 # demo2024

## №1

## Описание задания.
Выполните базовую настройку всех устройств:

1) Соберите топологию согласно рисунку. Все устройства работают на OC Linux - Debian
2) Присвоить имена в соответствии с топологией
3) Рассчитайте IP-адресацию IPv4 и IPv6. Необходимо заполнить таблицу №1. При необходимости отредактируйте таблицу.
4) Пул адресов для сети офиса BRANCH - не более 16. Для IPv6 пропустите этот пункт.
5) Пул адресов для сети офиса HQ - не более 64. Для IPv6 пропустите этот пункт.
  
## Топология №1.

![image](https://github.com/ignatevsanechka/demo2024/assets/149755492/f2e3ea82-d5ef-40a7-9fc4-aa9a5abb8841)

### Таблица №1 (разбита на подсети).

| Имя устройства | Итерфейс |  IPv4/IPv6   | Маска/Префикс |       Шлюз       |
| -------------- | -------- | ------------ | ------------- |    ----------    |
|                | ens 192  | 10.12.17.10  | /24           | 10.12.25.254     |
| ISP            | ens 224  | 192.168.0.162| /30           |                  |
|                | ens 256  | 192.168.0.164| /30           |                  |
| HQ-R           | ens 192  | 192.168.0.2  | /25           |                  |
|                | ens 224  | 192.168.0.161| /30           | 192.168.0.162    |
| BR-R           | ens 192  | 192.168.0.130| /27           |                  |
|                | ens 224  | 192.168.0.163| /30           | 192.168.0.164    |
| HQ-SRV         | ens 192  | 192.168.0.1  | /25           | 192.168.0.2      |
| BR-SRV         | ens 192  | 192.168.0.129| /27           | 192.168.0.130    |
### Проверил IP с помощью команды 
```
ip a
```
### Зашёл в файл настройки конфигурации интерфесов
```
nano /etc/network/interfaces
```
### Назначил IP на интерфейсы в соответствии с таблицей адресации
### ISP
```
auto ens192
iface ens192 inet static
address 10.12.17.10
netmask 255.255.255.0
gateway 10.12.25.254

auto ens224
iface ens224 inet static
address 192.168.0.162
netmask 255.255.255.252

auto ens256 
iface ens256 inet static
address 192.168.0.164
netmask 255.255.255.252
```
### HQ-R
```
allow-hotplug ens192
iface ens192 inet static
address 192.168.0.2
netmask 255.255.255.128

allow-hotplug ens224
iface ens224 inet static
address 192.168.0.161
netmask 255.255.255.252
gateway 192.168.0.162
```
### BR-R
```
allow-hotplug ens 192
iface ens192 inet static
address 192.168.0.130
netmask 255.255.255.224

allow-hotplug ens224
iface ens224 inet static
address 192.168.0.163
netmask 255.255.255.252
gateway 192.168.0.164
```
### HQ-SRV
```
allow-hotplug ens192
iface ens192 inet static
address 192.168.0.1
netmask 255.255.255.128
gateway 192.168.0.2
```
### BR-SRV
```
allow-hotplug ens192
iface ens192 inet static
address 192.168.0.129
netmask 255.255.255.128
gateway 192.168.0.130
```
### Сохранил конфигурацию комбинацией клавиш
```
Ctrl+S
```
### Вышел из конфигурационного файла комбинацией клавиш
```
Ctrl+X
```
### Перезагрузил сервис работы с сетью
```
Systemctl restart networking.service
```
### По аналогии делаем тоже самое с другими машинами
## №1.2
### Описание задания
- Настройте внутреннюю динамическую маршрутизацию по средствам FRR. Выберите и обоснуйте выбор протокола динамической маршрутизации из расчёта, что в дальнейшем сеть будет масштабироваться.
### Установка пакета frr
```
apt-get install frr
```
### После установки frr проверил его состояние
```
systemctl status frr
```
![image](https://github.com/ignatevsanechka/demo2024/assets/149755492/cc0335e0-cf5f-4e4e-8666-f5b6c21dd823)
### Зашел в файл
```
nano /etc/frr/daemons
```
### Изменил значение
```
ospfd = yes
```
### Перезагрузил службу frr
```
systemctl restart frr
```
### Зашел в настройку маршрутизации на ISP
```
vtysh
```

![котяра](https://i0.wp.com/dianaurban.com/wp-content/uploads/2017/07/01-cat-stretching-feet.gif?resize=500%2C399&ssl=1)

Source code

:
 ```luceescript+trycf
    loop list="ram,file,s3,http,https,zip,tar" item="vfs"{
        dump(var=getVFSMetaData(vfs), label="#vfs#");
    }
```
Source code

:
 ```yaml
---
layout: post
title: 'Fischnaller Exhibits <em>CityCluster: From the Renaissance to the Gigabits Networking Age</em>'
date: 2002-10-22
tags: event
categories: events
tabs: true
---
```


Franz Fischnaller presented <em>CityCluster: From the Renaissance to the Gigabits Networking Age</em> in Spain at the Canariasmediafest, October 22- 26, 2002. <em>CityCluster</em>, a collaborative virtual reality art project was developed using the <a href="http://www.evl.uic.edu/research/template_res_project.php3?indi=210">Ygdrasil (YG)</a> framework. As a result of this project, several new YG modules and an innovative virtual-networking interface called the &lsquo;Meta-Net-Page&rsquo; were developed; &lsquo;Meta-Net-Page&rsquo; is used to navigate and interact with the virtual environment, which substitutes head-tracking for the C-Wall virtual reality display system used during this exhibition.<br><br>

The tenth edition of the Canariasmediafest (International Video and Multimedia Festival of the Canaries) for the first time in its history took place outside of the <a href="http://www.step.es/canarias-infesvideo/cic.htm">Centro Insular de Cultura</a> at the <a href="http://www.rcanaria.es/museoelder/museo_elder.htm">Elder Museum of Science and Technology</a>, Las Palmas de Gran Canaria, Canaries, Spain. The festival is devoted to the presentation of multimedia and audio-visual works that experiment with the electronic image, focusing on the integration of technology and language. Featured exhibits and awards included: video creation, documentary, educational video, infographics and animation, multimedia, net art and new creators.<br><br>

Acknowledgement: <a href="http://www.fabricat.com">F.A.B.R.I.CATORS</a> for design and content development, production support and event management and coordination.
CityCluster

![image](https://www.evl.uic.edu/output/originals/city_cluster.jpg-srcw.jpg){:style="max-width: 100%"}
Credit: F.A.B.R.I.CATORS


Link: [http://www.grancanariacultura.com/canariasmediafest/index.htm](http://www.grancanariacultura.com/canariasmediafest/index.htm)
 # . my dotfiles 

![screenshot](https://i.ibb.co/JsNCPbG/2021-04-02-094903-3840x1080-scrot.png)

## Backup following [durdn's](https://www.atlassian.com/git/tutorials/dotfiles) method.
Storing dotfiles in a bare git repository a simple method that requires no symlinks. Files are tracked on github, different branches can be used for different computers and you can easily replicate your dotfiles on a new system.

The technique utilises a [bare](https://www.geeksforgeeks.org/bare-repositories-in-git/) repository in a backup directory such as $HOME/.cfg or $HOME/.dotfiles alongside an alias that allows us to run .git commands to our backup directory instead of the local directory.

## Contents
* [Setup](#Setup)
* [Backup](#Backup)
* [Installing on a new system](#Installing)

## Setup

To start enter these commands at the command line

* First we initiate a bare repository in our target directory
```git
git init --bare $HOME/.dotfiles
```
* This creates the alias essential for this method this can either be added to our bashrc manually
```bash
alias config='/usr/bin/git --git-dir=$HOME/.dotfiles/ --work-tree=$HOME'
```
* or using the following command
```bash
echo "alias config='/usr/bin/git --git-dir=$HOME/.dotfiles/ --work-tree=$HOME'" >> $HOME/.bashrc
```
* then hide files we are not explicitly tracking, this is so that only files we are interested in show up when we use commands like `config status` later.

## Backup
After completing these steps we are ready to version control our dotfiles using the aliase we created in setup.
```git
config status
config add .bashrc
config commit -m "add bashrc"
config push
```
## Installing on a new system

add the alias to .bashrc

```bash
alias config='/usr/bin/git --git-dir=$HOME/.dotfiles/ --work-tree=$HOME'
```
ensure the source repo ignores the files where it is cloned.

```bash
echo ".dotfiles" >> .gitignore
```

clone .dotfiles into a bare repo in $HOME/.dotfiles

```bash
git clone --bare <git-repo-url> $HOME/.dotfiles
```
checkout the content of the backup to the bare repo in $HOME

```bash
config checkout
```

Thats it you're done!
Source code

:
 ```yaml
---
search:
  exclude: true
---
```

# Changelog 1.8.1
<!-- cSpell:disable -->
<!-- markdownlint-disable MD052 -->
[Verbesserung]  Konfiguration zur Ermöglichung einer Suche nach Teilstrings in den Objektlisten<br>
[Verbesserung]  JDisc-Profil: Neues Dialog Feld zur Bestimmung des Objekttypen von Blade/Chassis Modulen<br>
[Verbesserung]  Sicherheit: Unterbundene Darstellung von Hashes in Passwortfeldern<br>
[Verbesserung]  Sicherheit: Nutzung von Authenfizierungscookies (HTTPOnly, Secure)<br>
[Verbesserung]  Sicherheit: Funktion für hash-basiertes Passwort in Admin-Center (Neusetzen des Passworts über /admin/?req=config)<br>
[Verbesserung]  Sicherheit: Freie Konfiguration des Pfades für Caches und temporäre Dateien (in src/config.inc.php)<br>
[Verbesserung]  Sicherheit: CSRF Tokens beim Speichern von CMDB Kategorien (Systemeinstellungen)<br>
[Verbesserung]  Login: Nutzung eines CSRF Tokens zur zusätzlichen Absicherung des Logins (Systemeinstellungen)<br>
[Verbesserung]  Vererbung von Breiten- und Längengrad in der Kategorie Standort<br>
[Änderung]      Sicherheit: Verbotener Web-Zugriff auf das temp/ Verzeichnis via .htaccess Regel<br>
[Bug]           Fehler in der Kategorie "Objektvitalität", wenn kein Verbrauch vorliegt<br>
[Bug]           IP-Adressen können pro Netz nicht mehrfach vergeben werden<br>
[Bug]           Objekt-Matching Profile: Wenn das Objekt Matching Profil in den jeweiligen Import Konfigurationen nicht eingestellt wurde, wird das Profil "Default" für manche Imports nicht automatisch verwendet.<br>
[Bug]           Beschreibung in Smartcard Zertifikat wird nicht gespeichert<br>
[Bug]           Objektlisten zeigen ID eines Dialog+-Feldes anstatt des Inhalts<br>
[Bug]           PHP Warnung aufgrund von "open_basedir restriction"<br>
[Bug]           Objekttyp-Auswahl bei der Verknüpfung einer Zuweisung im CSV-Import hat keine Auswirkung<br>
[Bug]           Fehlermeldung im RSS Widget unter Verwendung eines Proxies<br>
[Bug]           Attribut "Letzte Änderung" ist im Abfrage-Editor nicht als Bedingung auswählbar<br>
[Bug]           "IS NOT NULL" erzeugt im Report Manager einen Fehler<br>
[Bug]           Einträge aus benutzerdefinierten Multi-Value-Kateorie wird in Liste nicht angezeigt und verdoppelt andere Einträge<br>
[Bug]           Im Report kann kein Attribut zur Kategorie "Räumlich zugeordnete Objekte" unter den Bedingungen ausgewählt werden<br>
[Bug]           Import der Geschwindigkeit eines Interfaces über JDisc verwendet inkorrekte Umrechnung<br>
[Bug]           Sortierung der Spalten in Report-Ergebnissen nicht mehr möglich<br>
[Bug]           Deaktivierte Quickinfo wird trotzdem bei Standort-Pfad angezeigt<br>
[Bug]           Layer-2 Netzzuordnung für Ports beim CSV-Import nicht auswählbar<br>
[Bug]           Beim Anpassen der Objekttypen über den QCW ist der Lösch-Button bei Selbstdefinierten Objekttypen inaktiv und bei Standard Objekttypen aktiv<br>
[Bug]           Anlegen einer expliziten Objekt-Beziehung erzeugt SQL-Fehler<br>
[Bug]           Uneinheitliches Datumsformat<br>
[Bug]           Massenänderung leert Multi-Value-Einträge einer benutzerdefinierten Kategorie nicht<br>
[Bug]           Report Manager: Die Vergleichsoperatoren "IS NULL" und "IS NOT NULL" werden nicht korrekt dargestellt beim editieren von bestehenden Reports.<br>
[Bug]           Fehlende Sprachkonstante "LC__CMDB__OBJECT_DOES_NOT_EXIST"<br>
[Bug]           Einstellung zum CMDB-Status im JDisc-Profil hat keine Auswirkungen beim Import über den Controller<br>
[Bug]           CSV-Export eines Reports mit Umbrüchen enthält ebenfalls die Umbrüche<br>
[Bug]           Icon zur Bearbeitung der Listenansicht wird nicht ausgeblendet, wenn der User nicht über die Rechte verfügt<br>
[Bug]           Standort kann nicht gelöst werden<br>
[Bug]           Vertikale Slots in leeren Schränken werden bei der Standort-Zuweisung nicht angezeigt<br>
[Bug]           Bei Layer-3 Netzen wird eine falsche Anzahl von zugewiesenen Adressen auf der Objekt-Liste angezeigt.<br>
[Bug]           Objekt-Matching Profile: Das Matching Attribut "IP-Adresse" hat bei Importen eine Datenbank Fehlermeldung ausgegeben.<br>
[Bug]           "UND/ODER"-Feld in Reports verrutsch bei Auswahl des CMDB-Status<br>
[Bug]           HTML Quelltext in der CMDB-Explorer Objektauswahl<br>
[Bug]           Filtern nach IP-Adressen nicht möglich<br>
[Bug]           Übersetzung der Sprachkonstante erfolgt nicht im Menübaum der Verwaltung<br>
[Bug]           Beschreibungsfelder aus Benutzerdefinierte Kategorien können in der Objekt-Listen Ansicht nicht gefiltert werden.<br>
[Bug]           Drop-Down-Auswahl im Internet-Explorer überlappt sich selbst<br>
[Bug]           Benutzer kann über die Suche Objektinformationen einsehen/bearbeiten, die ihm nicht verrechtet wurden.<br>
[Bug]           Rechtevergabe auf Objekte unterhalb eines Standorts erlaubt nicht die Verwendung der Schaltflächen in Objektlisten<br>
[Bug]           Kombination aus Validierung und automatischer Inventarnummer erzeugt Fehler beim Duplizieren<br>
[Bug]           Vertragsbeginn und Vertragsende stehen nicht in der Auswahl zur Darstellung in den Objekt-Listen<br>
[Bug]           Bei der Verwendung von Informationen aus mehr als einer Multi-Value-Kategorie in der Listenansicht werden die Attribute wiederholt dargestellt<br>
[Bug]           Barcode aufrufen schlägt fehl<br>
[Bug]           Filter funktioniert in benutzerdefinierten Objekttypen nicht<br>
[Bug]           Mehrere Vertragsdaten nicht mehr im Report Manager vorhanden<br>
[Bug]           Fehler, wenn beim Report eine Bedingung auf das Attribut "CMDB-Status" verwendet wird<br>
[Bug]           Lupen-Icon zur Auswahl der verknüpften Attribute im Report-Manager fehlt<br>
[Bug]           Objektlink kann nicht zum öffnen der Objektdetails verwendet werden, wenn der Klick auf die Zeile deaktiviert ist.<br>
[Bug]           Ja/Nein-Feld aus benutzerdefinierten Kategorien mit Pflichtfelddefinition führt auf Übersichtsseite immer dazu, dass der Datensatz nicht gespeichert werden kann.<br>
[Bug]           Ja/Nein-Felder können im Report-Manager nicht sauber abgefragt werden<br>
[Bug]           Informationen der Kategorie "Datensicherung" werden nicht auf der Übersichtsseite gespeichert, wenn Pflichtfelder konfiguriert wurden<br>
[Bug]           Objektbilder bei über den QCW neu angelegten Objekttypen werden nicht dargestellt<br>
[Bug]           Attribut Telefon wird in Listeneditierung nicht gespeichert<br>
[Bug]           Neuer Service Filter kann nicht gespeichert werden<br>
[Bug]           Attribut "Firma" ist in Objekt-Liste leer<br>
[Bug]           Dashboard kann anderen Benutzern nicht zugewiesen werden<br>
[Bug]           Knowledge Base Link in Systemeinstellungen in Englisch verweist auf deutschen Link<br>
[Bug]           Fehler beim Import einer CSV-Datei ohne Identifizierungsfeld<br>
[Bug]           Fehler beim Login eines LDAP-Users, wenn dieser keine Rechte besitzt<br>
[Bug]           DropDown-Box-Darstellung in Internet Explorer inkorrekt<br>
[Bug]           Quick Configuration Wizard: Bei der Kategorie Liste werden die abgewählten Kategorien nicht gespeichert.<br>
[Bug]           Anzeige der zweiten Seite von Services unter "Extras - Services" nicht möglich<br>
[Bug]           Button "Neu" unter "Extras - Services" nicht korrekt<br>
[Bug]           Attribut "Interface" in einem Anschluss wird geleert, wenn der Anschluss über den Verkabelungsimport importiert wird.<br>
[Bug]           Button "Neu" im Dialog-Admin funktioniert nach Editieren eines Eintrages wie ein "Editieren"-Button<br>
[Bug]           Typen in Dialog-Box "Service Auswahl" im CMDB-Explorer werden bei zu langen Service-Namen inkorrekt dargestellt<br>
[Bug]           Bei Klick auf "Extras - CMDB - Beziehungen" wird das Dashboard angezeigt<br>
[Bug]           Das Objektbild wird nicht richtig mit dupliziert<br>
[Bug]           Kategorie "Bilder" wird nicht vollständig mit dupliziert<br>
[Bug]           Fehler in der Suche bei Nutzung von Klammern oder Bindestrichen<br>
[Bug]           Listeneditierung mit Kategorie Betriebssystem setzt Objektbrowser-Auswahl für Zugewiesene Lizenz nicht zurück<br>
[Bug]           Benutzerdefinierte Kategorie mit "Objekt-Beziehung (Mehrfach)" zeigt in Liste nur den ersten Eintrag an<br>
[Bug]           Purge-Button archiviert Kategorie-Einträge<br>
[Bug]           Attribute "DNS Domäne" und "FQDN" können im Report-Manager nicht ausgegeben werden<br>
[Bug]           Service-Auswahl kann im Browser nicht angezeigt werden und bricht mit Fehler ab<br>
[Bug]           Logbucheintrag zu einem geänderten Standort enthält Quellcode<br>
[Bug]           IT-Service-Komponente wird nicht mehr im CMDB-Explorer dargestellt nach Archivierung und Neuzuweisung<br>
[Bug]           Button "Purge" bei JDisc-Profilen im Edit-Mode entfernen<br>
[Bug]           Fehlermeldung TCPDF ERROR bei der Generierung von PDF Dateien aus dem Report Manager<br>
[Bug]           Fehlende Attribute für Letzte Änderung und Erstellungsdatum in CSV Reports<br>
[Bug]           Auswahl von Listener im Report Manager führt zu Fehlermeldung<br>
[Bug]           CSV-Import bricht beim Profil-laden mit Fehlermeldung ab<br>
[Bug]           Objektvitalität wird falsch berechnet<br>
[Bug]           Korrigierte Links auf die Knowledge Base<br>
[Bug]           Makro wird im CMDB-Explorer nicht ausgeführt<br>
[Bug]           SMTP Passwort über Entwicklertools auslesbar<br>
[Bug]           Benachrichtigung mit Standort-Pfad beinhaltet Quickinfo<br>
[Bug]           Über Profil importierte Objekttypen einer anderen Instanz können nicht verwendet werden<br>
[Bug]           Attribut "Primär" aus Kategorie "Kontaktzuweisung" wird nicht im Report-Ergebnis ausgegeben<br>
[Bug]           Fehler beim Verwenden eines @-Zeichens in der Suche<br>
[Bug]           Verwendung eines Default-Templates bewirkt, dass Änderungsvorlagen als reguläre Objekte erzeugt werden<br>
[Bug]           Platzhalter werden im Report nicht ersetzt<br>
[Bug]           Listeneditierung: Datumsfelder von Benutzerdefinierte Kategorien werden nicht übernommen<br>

● ● ● ● ●

If a line above holds the word "benutzerdefinierten", copy it.

[Bug]           Einträge aus benutzerdefinierten Multi-Value-Kateorie wird in Liste nicht angezeigt und verdoppelt andere Einträge<br>
[Bug]           Massenänderung leert Multi-Value-Einträge einer benutzerdefinierten Kategorie nicht<br>
[Bug]           Filter funktioniert in benutzerdefinierten Objekttypen nicht<br>
[Bug]           Ja/Nein-Feld aus benutzerdefinierten Kategorien mit Pflichtfelddefinition führt auf Übersichtsseite immer dazu, dass der Datensatz nicht gespeichert werden kann.<br>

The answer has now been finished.